Listed Building – Category B
- Official name: Albany Street, Municipal Buildings, with lamp standards
- Designated: 16 May 1995
- Reference no.: LB38799

= Oban Municipal Buildings =

Judicial building in Oban, Scotland

Oban Municipal Buildings is a municipal building on Albany Street in Oban in Scotland. The building, which is used by Argyll and Bute Council for the delivery of local services, is a Category B listed building.

==History==
Following significant population growth, largely associated with the fishing and distillery industries, Oban became a police burgh in 1862. However, Oban did not have a town house, until the police commissioners decided to procure one to commemorate the Diamond Jubilee of Queen Victoria. The site they selected was on the northwest side of Albany Street.

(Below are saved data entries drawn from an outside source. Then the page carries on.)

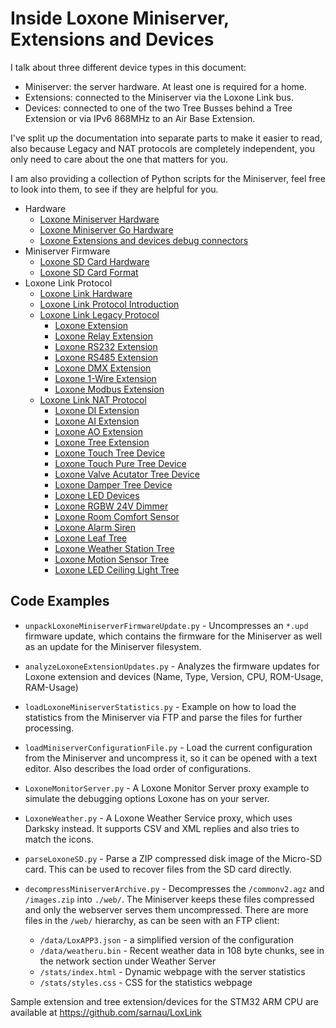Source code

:# Inside Loxone Miniserver, Extensions and Devices

I talk about three different device types in this document:

  - Miniserver: the server hardware. At least one is required for a home.
  - Extensions: connected to the Miniserver via the Loxone Link bus.
  - Devices: connected to one of the two Tree Busses behind a Tree Extension or via IPv6 868MHz to an Air Base Extension.

I've split up the documentation into separate parts to make it easier to read, also because Legacy and NAT protocols are completely independent, you only need to care about the one that matters for you.

I am also providing a collection of Python scripts for the Miniserver, feel free to look into them, to see if they are helpful for you.

- Hardware
    - [Loxone Miniserver Hardware](LoxoneMiniserverHardware.md)
    - [Loxone Miniserver Go Hardware](LoxoneMiniserverGoHardware.md)
    - [Loxone Extensions and devices debug connectors](LoxoneDebugConnectors.md)
- Miniserver Firmware
    - [Loxone SD Card Hardware](LoxoneSDCards.md)
    - [Loxone SD Card Format](LoxoneSDCardFormat.md)
- Loxone Link Protocol
    - [Loxone Link Hardware](LoxoneLinkHardware.md)
    - [Loxone Link Protocol Introduction](LoxoneLinkProtocolIntro.md)
    - [Loxone Link Legacy Protocol](./Legacy/LoxoneLinkLegacyProtocol.md)
        - [Loxone Extension](./Legacy/LoxoneLinkLegacyExtension.md)
        - [Loxone Relay Extension](./Legacy/LoxoneLinkLegacyExtensionRelay.md)
        - [Loxone RS232 Extension](./Legacy/LoxoneLinkLegacyExtensionRS232.md)
        - [Loxone RS485 Extension](./Legacy/LoxoneLinkLegacyExtensionRS485.md)
        - [Loxone DMX Extension](./Legacy/LoxoneLinkLegacyExtensionDMX.md)
        - [Loxone 1-Wire Extension](./Legacy/LoxoneLinkLegacyExtension1Wire.md)
        - [Loxone Modbus Extension](./Legacy/LoxoneLinkLegacyExtensionModbus.md)
    - [Loxone Link NAT Protocol](./NAT/LoxoneLinkNATProtocol.md)
        - [Loxone DI Extension](./NAT/LoxoneLinkNATExtensionDI.md)
        - [Loxone AI Extension](./NAT/LoxoneLinkNATExtensionAI.md)
        - [Loxone AO Extension](./NAT/LoxoneLinkNATExtensionAO.md)
        - [Loxone Tree Extension](./NAT/LoxoneLinkNATTreeExtension.md)
        - [Loxone Touch Tree Device](./NAT/LoxoneLinkNATTreeTouch.md)
        - [Loxone Touch Pure Tree Device](./NAT/LoxoneLinkNATTreeTouchPure.md)
        - [Loxone Valve Acutator Tree Device](./NAT/LoxoneLinkNATTreeValveActuator.md)
        - [Loxone Damper Tree Device](./NAT/LoxoneLinkNATTreeDamper.md)
        - [Loxone LED Devices](./NAT/LoxoneLinkNATLED.md)
        - [Loxone RGBW 24V Dimmer](./NAT/LoxoneLinkNATTreeRGBW24VDimmer.md)
        - [Loxone Room Comfort Sensor](./NAT/LoxoneLinkNATTreeRoomComfortSensor.md)
        - [Loxone Alarm Siren](./NAT/LoxoneLinkNATTreeAlarmSiren.md)
        - [Loxone Leaf Tree](./NAT/LoxoneLinkNATTreeLeaf.md)
        - [Loxone Weather Station Tree](./NAT/LoxoneLinkNATTreeWeatherStation.md)
        - [Loxone Motion Sensor Tree](./NAT/LoxoneLinkNATTreeMotionSensor.md)
        - [Loxone LED Ceiling Light Tree](./NAT/LoxoneLinkNATTreeLEDCeilingLight.md)

## Code Examples

- `unpackLoxoneMiniserverFirmwareUpdate.py` - Uncompresses an `*.upd` firmware update, which contains the firmware for the Miniserver as well as an update for the Miniserver filesystem.
- `analyzeLoxoneExtensionUpdates.py` - Analyzes the firmware updates for Loxone extension and devices (Name, Type, Version, CPU, ROM-Usage, RAM-Usage)
- `loadLoxoneMiniserverStatistics.py` - Example on how to load the statistics from the Miniserver via FTP and parse the files for further processing.
- `loadMiniserverConfigurationFile.py` - Load the current configuration from the Miniserver and uncompress it, so it can be opened with a text editor. Also describes the load order of configurations.
- `LoxoneMonitorServer.py` - A Loxone Monitor Server proxy example to simulate the debugging options Loxone has on your server.
- `LoxoneWeather.py` - A Loxone Weather Service proxy, which uses Darksky instead. It supports CSV and XML replies and also tries to match the icons.
- `parseLoxoneSD.py` - Parse a ZIP compressed disk image of the Micro-SD card. This can be used to recover files from the SD card directly.
- `decompressMiniserverArchive.py` - Decompresses the `/commonv2.agz` and `/images.zip` into `./web/`. The Miniserver keeps these files compressed and only the webserver serves them uncompressed. There are more files in the `/web/` hierarchy, as can be seen with an FTP client:

    - `/data/LoxAPP3.json` - a simplified version of the configuration
    - `/data/weatheru.bin` - Recent weather data in 108 byte chunks, see in the network section under Weather Server
    - `/stats/index.html` - Dynamic webpage with the server statistics
    - `/stats/styles.css` - CSS for the statistics webpage

Sample extension and tree extension/devices for the STM32 ARM CPU are available at https://github.com/sarnau/LoxLink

The foundation stone for the new building was laid by the provost, Francis Cooper, on 22 June 1897. It was designed by Alexander Shairp in the neoclassical style, built in ashlar stone at a cost of £6,000 and was completed in around 1900. The design involved a symmetrical main frontage of seven bays facing onto Albany Street. The central bay featured a round headed opening with an archivolt and a keystone flanked a pair of Corinthian order columns supporting an open segmental pediment with floral carvings in the tympanum: there was a venetian window on the first floor. The other bays were fenestrated by sash windows with keystones and triangular pediments on the ground floor, and by round headed windows with colonettes and keystones on the first floor. The bays were separated by full height pilasters supporting a frieze and a balustraded parapet. The parapet was broken by a panel, inscribed with the words "Municipal Buildings", which was surmounted by a triangular pediment containing an oculus and flanked by pedestals supporting finials. Internally, the principal room was the council chamber in the northeast corner of the first floor.

In August 1956, Queen Elizabeth II visited the town and, following her visit, a plaque was placed on the main frontage, to the right of the entrance, to celebrate the royal visit. In October 1962, another plaque was placed on the main frontage, to the left of the entrance, to celebrate the founding of An Comunn Gàidhealach (English: The Gaelic Association) in Oban in 1891. The building continued to serve as the meeting place of the burgh council for much of the 20th century but ceased to be the local seat of government when the enlarged Argyll and Bute District Council was formed in 1975. However, the council, known as Argyll and Bute Council after it became a unitary authority in 1996, subsequently established a customer service point in the building as well as a series of "touchdown areas" for local residents.

Works of art in the building included a pair of portraits by Duncan MacGregor Whyte depicting the provosts, Dugald McIsaac and Hugh MacGowan.